Phil Shaw wrote:
> MKDoc Ltd. would like to announce the first beta release of
> MKSearch, under the GNU General Public Licence. Source and
> pre-compiled binary downloads are available from the project Web
> site.
>
> http://www.mksearch.mkdoc.org/downloads/
>
>
> MKSearch is a metadata search engine that indexes structured
> metadata in Web documents, not free text in the document body.

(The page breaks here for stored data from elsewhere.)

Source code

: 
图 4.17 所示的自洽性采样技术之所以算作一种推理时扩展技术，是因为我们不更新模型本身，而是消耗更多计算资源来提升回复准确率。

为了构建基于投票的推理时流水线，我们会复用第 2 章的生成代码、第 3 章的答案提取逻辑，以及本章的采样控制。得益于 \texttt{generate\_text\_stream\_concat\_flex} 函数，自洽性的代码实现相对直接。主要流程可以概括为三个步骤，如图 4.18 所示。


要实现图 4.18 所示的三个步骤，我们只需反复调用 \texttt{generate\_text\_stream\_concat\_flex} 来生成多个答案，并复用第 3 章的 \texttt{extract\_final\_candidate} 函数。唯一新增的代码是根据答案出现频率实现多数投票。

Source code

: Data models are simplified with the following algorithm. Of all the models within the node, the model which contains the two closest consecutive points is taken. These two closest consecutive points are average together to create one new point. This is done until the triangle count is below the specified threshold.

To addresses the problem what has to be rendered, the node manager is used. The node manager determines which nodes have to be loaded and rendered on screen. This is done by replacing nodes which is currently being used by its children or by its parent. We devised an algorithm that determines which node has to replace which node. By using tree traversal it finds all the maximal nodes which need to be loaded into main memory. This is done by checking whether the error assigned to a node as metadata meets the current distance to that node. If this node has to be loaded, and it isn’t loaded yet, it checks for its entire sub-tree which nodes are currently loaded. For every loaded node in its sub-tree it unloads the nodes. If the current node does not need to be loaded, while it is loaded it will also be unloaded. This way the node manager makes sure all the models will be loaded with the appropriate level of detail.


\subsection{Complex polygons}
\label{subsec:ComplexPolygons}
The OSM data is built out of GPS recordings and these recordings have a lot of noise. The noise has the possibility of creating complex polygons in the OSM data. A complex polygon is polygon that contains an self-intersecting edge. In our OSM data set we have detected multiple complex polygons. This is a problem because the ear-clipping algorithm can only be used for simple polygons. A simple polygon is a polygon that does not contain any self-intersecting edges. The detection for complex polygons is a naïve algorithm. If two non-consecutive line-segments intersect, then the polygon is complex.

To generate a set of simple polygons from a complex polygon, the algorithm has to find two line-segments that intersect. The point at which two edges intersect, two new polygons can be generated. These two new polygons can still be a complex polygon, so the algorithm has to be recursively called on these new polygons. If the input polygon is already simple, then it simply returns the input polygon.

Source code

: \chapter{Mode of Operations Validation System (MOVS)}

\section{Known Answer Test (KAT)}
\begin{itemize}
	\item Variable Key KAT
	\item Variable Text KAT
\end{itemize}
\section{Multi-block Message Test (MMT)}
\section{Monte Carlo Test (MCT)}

> The data acquisition system:
>
> * Conforms to the Dublin Core metadata in HTML
> recommendations [1]
>
> * Supports other application profiles, such as the UK e-Government
> Metadata Standard [2]
>
> * Indexes native RDF formats, including RSS 1.0
[snip]
> 3. A set of custom indexers based on the Simple API for XML (SAX)
>
> * Extracts metadata from HTML meta and link elements
> * Converts metadata to RDF triple statements
> * Configurable application profiles
Good stuff.
I confess I haven't looked at the options for configuring your
extractor, but I wondered whether you had considered adding support for
GRDDL [1]?
That way you wouldn't be limited to extracting RDF data embedded
according to the conventions described by the DC-in-X/HTML spec, but you
could extract RDF data embedded according to any set of conventions that
was identified by an HTML profile and was GRDDL-enabled (see e.g. the
recent thread here on "Naked Metadata", especially Alan Cox' message
[2], and Ian Davis' "Embedded HTML" [3] as an example) - and (when DCMI
gets around to GRDDL-enabling it, which is in the pipeline) that would
include the case of the DC-in-X/HTML spec.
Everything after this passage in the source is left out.